START EXERCISE INPUT
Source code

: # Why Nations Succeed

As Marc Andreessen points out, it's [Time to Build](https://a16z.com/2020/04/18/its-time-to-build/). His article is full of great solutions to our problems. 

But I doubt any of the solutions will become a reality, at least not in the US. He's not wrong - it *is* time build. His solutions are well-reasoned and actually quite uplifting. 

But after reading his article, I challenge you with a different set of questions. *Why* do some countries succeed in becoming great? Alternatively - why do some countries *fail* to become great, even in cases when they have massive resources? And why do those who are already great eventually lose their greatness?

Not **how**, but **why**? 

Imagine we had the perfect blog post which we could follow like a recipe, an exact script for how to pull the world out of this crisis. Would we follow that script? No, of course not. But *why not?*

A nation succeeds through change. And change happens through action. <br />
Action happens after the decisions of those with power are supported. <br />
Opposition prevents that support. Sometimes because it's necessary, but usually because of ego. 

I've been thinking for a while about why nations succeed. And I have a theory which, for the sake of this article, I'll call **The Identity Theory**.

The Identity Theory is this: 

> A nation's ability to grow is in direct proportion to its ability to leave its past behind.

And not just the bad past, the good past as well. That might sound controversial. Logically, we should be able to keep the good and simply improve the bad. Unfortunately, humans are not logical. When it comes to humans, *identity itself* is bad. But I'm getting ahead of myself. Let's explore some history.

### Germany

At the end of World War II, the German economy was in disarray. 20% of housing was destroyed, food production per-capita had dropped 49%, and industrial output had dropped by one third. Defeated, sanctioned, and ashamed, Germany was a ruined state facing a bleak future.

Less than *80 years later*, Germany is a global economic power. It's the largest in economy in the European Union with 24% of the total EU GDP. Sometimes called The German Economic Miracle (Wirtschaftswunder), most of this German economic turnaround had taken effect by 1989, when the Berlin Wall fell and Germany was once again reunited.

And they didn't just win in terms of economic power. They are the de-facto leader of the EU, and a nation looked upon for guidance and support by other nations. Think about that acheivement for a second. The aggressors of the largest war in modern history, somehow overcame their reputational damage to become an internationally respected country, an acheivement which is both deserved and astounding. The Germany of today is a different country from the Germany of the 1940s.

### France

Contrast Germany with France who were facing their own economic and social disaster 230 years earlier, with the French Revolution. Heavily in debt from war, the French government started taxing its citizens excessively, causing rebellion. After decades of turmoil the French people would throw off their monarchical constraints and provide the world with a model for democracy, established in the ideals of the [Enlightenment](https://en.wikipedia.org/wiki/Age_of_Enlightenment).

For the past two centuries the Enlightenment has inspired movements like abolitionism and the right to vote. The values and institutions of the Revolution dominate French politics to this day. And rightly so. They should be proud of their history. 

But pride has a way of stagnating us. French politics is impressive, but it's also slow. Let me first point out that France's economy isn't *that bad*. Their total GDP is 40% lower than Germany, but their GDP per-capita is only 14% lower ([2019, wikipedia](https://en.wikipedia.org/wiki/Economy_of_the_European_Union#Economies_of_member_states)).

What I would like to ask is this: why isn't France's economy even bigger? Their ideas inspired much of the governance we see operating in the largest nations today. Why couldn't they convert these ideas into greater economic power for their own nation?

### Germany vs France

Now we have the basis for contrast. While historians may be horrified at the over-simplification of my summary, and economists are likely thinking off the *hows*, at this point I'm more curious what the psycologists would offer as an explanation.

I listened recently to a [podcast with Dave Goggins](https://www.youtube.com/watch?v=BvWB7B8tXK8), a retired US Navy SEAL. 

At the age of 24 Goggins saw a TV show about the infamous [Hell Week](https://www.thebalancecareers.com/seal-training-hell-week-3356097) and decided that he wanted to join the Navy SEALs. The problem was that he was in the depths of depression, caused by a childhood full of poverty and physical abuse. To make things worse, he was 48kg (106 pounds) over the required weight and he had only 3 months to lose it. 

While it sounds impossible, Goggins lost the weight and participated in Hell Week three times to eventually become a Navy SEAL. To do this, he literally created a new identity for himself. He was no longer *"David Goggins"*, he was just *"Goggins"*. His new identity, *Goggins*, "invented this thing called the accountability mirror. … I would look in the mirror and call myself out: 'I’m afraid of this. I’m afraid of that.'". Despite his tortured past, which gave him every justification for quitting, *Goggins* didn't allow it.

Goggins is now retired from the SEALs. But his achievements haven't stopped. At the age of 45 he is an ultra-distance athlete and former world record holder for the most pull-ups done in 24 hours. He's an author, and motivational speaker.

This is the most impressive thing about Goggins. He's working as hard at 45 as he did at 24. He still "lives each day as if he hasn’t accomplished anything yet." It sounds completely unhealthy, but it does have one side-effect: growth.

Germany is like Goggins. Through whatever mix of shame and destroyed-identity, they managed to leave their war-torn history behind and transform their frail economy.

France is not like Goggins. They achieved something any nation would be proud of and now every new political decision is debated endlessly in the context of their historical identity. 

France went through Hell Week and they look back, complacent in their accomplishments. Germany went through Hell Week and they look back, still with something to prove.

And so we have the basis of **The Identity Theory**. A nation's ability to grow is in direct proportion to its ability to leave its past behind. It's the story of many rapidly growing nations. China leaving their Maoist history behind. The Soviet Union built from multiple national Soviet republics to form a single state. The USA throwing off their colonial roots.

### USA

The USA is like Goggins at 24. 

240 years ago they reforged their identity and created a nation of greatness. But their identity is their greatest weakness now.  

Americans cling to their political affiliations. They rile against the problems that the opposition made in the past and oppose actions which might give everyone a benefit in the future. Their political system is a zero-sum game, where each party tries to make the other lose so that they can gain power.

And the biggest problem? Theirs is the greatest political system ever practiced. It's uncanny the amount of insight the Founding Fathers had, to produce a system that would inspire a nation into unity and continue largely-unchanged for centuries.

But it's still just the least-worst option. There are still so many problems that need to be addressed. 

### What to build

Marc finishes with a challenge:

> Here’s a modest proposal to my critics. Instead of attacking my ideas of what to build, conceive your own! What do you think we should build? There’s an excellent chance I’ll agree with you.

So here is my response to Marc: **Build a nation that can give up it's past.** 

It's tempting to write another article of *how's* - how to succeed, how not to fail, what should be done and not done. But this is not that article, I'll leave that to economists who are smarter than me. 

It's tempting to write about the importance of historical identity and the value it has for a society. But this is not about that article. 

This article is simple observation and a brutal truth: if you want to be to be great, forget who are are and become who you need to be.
END EXERCISE INPUT
AIM OF THE TASK:
Every line above should be written out again, unchanged.

TASK OUTPUT:
Source code

: # Why Nations Succeed

As Marc Andreessen points out, it's [Time to Build](https://a16z.com/2020/04/18/its-time-to-build/). His article is full of great solutions to our problems. 

But I doubt any of the solutions will become a reality, at least not in the US. He's not wrong - it *is* time build. His solutions are well-reasoned and actually quite uplifting. 

But after reading his article, I challenge you with a different set of questions. *Why* do some countries succeed in becoming great? Alternatively - why do some countries *fail* to become great, even in cases when they have massive resources? And why do those who are already great eventually lose their greatness?

Not **how**, but **why**? 

Imagine we had the perfect blog post which we could follow like a recipe, an exact script for how to pull the world out of this crisis. Would we follow that script? No, of course not. But *why not?*

A nation succeeds through change. And change happens through action. <br />
Action happens after the decisions of those with power are supported. <br />
Opposition prevents that support. Sometimes because it's necessary, but usually because of ego. 

I've been thinking for a while about why nations succeed. And I have a theory which, for the sake of this article, I'll call **The Identity Theory**.

The Identity Theory is this: 

> A nation's ability to grow is in direct proportion to its ability to leave its past behind.

And not just the bad past, the good past as well. That might sound controversial. Logically, we should be able to keep the good and simply improve the bad. Unfortunately, humans are not logical. When it comes to humans, *identity itself* is bad. But I'm getting ahead of myself. Let's explore some history.

### Germany

At the end of World War II, the German economy was in disarray. 20% of housing was destroyed, food production per-capita had dropped 49%, and industrial output had dropped by one third. Defeated, sanctioned, and ashamed, Germany was a ruined state facing a bleak future.

Less than *80 years later*, Germany is a global economic power. It's the largest in economy in the European Union with 24% of the total EU GDP. Sometimes called The German Economic Miracle (Wirtschaftswunder), most of this German economic turnaround had taken effect by 1989, when the Berlin Wall fell and Germany was once again reunited.

And they didn't just win in terms of economic power. They are the de-facto leader of the EU, and a nation looked upon for guidance and support by other nations. Think about that acheivement for a second. The aggressors of the largest war in modern history, somehow overcame their reputational damage to become an internationally respected country, an acheivement which is both deserved and astounding. The Germany of today is a different country from the Germany of the 1940s.

### France

Contrast Germany with France who were facing their own economic and social disaster 230 years earlier, with the French Revolution. Heavily in debt from war, the French government started taxing its citizens excessively, causing rebellion. After decades of turmoil the French people would throw off their monarchical constraints and provide the world with a model for democracy, established in the ideals of the [Enlightenment](https://en.wikipedia.org/wiki/Age_of_Enlightenment).

For the past two centuries the Enlightenment has inspired movements like abolitionism and the right to vote. The values and institutions of the Revolution dominate French politics to this day. And rightly so. They should be proud of their history. 

But pride has a way of stagnating us. French politics is impressive, but it's also slow. Let me first point out that France's economy isn't *that bad*. Their total GDP is 40% lower than Germany, but their GDP per-capita is only 14% lower ([2019, wikipedia](https://en.wikipedia.org/wiki/Economy_of_the_European_Union#Economies_of_member_states)).

What I would like to ask is this: why isn't France's economy even bigger? Their ideas inspired much of the governance we see operating in the largest nations today. Why couldn't they convert these ideas into greater economic power for their own nation?

### Germany vs France

Now we have the basis for contrast. While historians may be horrified at the over-simplification of my summary, and economists are likely thinking off the *hows*, at this point I'm more curious what the psycologists would offer as an explanation.

I listened recently to a [podcast with Dave Goggins](https://www.youtube.com/watch?v=BvWB7B8tXK8), a retired US Navy SEAL. 

At the age of 24 Goggins saw a TV show about the infamous [Hell Week](https://www.thebalancecareers.com/seal-training-hell-week-3356097) and decided that he wanted to join the Navy SEALs. The problem was that he was in the depths of depression, caused by a childhood full of poverty and physical abuse. To make things worse, he was 48kg (106 pounds) over the required weight and he had only 3 months to lose it. 

While it sounds impossible, Goggins lost the weight and participated in Hell Week three times to eventually become a Navy SEAL. To do this, he literally created a new identity for himself. He was no longer *"David Goggins"*, he was just *"Goggins"*. His new identity, *Goggins*, "invented this thing called the accountability mirror. … I would look in the mirror and call myself out: 'I’m afraid of this. I’m afraid of that.'". Despite his tortured past, which gave him every justification for quitting, *Goggins* didn't allow it.

Goggins is now retired from the SEALs. But his achievements haven't stopped. At the age of 45 he is an ultra-distance athlete and former world record holder for the most pull-ups done in 24 hours. He's an author, and motivational speaker.

This is the most impressive thing about Goggins. He's working as hard at 45 as he did at 24. He still "lives each day as if he hasn’t accomplished anything yet." It sounds completely unhealthy, but it does have one side-effect: growth.

Germany is like Goggins. Through whatever mix of shame and destroyed-identity, they managed to leave their war-torn history behind and transform their frail economy.

France is not like Goggins. They achieved something any nation would be proud of and now every new political decision is debated endlessly in the context of their historical identity. 

France went through Hell Week and they look back, complacent in their accomplishments. Germany went through Hell Week and they look back, still with something to prove.

And so we have the basis of **The Identity Theory**. A nation's ability to grow is in direct proportion to its ability to leave its past behind. It's the story of many rapidly growing nations. China leaving their Maoist history behind. The Soviet Union built from multiple national Soviet republics to form a single state. The USA throwing off their colonial roots.

### USA

The USA is like Goggins at 24. 

240 years ago they reforged their identity and created a nation of greatness. But their identity is their greatest weakness now.  

Americans cling to their political affiliations. They rile against the problems that the opposition made in the past and oppose actions which might give everyone a benefit in the future. Their political system is a zero-sum game, where each party tries to make the other lose so that they can gain power.

And the biggest problem? Theirs is the greatest political system ever practiced. It's uncanny the amount of insight the Founding Fathers had, to produce a system that would inspire a nation into unity and continue largely-unchanged for centuries.

But it's still just the least-worst option. There are still so many problems that need to be addressed. 

### What to build

Marc finishes with a challenge:

> Here’s a modest proposal to my critics. Instead of attacking my ideas of what to build, conceive your own! What do you think we should build? There’s an excellent chance I’ll agree with you.

So here is my response to Marc: **Build a nation that can give up it's past.** 

It's tempting to write another article of *how's* - how to succeed, how not to fail, what should be done and not done. But this is not that article, I'll leave that to economists who are smarter than me. 

It's tempting to write about the importance of historical identity and the value it has for a society. But this is not about that article. 

This article is simple observation and a brutal truth: if you want to be to be great, forget who are are and become who you need to be.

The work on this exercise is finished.